Siebenundsiebenzigstes Kapitel.

[208] Was für ein schmähliches Leibgedinge wir von diesem kleinen Besitzthume zahlen müssen! sagte meine Großmutter zu meinem Großvater.

Meines Vaters Nase, erwiederte jener, war nicht größer als das Ueberbein auf dem Rücken meiner Hand.

Nun überlebte meine Urgroßmutter meinen Großvater noch um zwölf Jahre, so daß noch mein Vater ihr so lange das Leibgedinge mit einhundertundfünfzig Pfund halbjährlich zahlen mußte.

Kein Mensch in der Welt hatte eine bessere Art, seine Geldverbindlichkeiten zu erfüllen, als mein Vater; bis zu hundert Pfund warf er das Geld, Guinee nach Guinee mit einem lebhaften, wohlmeinenden Ruck auf den Tisch, so wie freigebige Gemüther (und nur die allein) ihr Geld hingeben; aber wenn es an die fatalen fünfzig kam, so ließ er gewöhnlich ein lautes Hm! erschallen, rieb sich die Seite seiner Nase bedächtig mit der innern Fläche des Zeigefingers, schob die Hand vorsichtig zwischen Kopf und Perücke – besah jede Guinee, eh' er sie hinlegte, von beiden Seiten, und konnte selten bis ans Ende der fünfzig Pfund kommen, ohne sein Schnupftuch hervorzuholen und sich die Schläfe abzutrocknen.

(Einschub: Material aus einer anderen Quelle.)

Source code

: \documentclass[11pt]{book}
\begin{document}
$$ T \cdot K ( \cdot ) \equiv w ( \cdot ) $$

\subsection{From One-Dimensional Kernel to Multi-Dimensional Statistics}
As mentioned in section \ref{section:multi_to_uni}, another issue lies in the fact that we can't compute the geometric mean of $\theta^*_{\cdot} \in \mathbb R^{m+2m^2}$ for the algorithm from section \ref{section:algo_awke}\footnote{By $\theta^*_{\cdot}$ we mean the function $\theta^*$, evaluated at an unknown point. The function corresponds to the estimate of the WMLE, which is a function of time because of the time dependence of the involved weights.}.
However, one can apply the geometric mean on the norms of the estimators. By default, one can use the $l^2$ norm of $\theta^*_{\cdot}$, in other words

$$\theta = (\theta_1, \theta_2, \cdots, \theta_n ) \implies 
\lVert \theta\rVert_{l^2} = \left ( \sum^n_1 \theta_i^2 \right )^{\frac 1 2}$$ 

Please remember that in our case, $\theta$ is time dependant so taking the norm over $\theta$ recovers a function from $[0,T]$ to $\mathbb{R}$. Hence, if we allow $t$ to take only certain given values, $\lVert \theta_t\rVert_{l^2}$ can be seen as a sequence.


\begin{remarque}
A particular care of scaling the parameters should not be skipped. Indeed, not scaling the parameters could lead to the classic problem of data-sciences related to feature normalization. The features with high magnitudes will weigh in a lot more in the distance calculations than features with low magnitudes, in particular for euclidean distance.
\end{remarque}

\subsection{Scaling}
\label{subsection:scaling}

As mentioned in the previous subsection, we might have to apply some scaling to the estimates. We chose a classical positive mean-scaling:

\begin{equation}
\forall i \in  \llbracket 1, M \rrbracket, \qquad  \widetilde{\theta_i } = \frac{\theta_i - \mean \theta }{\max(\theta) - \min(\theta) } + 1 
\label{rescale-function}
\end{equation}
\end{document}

Bewahre mich, gnädiger Himmel, vor jenen splitterrichtenden Geistern, die unbarmherzig solche Regungen in uns verdammen! Möge ich nimmer, nimmer in den Zelten jener wohnen, die es nicht verstehn, das Rad zu hemmen, die nicht[208] Erbarmen haben mit der Macht der Erziehung und der Gewalt angeerbter Vorurtheile.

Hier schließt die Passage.